When a line below contains the word "schedule", copy that line.
*** Begin section ***
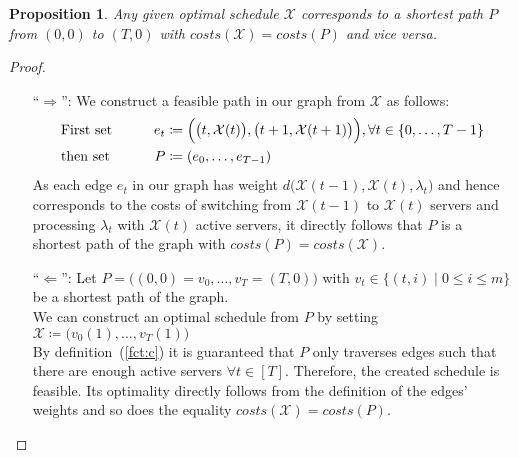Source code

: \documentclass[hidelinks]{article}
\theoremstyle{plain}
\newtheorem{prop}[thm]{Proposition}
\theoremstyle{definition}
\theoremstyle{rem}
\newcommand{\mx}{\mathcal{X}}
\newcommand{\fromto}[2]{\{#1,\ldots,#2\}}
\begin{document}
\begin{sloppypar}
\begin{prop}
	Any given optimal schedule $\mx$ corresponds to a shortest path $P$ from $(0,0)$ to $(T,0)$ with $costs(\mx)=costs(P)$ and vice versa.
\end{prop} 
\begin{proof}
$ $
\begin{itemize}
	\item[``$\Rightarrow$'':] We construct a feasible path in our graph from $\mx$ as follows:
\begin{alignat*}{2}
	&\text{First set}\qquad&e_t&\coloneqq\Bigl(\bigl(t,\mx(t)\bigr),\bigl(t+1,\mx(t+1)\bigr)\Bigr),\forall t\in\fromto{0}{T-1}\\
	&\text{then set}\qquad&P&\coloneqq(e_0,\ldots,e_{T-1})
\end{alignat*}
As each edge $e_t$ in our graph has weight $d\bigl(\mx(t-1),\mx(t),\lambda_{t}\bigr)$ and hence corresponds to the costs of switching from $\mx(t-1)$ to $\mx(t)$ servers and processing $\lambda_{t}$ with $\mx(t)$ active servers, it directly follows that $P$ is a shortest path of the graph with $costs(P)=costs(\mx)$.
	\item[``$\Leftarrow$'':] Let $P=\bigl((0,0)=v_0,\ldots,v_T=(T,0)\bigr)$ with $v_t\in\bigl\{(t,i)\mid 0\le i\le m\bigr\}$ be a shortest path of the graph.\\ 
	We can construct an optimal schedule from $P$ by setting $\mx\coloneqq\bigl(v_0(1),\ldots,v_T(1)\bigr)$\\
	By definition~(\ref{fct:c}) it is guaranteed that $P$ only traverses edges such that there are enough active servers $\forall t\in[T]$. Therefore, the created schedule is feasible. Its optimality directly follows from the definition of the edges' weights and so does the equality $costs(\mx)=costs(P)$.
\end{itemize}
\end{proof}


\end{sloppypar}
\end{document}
*** End section ***
*** Begin section ***
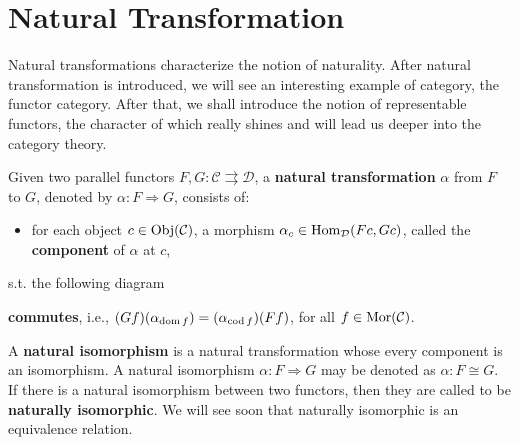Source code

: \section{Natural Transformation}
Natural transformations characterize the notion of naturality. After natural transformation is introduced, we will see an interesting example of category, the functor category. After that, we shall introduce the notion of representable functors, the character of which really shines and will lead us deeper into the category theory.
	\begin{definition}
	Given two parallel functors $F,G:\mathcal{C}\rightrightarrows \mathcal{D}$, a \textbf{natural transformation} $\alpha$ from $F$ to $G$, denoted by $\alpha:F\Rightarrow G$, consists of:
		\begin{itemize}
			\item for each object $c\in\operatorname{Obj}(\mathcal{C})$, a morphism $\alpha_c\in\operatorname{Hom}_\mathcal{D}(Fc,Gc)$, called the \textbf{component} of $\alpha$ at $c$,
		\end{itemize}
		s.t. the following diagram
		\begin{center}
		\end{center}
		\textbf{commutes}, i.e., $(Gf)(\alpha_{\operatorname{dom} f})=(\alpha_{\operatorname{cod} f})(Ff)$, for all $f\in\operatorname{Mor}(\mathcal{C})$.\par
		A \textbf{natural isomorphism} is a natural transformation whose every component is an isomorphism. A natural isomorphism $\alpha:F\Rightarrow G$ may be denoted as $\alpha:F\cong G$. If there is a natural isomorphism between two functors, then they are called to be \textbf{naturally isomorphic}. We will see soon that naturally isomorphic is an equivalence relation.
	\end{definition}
*** End section ***
### Solved problem:
	Any given optimal schedule $\mx$ corresponds to a shortest path $P$ from $(0,0)$ to $(T,0)$ with $costs(\mx)=costs(P)$ and vice versa.
	We can construct an optimal schedule from $P$ by setting $\mx\coloneqq\bigl(v_0(1),\ldots,v_T(1)\bigr)$\\
	By definition~(\ref{fct:c}) it is guaranteed that $P$ only traverses edges such that there are enough active servers $\forall t\in[T]$. Therefore, the created schedule is feasible. Its optimality directly follows from the definition of the edges' weights and so does the equality $costs(\mx)=costs(P)$.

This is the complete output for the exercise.